The Ouki lake may have been populated by species such as Pisidium bivalves, ostracodes and the Biomphalaria andecola snail. Waters had a high concentration of strontium. While one model inferred from strontium isotope data assumes that most of the Ouki water was contributed by the Poopó basin, another called "Ouki B" assumes a 69% contribution by waters from Lake Titicaca and no contribution from the Coipasa and Uyuni basins, which is less likely. Waters from the Poopó basin would have spilled into the Uyuni/Coipasa basin. The drying of the lake left deposits containing amphibole, illite, plagioclase feldspar, potassium feldspar, kaolinite, pyroxene, quartz and smectite.

=== Dating ===
Various radiometric dates have been obtained for the postulated Ouki paleolake from tufa, wood and fossils of Bulimulidae and Littoridina, mostly within the basin of Lake Poopo. There is noticeable disagreement between radiometric dates obtained by uranium-thorium dating and dates obtained by radiocarbon dating, probably because Ouki is so old that radiocarbon dating becomes unreliable. The former yield ages ranging between 120,000 and 98,000 years ago. The latter produce ages between 45,200 and 28,200 years ago. Radiocarbon dates of such old samples can easily suffer from contamination by modern carbon, creating spuriously young ages. The uranium-thorium dates range between 96,740 ±5,560 and 125,990 ± 9,580 years ago. The exact lake level history is poorly known, but between 115,000 and 100,000 years ago, the water was higher than 3720 m elevation. The Ouki stage took place during marine isotope stage 5. Episodes of increased lake size lake level changes coincide with cold periods in the North Atlantic. Alternatively, if radiocarbon dates of 44,609 ± 927 to 33,422 ± 1937 are attributed to Ouki, sediments in the Uyuni basin attributed to Lake Minchin would instead belong to Ouki.

== Context ==
Lake Ouki's formation may have been caused by an increase in precipitation, and may be further associated with changes in the position of the ITCZ and La Nina-like conditions. The increase of precipitation may have amounted to 50–100%.

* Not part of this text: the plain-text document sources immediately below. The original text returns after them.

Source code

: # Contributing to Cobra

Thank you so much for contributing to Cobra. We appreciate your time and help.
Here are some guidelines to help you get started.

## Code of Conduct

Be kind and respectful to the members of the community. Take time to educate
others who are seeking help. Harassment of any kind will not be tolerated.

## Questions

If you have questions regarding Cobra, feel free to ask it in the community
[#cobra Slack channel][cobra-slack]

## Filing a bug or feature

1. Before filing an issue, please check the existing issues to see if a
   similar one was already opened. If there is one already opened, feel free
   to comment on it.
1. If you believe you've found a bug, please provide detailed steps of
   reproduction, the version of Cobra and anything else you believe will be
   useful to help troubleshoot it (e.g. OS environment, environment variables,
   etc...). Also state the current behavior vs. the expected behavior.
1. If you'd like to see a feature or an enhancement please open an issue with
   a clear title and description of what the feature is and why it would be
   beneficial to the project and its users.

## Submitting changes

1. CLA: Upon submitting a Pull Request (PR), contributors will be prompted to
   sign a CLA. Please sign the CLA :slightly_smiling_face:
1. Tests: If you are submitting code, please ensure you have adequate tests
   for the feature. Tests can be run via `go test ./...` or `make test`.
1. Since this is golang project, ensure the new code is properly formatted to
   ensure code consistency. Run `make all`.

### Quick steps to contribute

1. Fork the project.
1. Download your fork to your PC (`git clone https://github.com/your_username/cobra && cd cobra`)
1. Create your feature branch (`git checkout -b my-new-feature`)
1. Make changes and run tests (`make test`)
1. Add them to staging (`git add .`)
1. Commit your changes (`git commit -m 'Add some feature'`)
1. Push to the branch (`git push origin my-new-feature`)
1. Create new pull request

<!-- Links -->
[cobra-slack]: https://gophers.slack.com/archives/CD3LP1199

The Ouki lake cycle occurred during a major glaciation that may also be recorded from moraine deposits in the southern Puna, as well as at a time of low summer insolation in the southern hemisphere but with a southward expansion of the South American monsoon. Lake levels in Lake Huinaymarca, the southern basin of Lake Tauca, were low during the proposed Ouki period. Sediments in the Majes River valley indicate humid conditions during the proposed Ouki period, as do lake level records in the Atacama. The humid period in Peru during the Ouki phase may be associated with several large landslides such as the c. 40 km3 Chuquibamba landslide complex and the Caqilluco landslides, although other researchers did not find an increase in landslide activity there. Accumulation of sediments in the Pativilca valley and fluvial activity at Lima and in the Lomas de Lachay in Peru also coincide with the Ouki humid period.

== Controversy ==
The existence of this lake was questioned in 2011, based on the lack of evidence for such a lake in drill cores of Salar de Uyuni. It is unknown whether the Poopó basin lake extended to the Uyuni/Coipasa basins as well. The sill separating the Poopó and Uyuni/Coipasa basins may not have been breached until 80,000–60,000 years ago. In 2013, it was suggested that the "L4" lacustrine stage, which has been identified in drill cores taken from Salar de Uyuni, may be the Ouki/Salinas lake phase.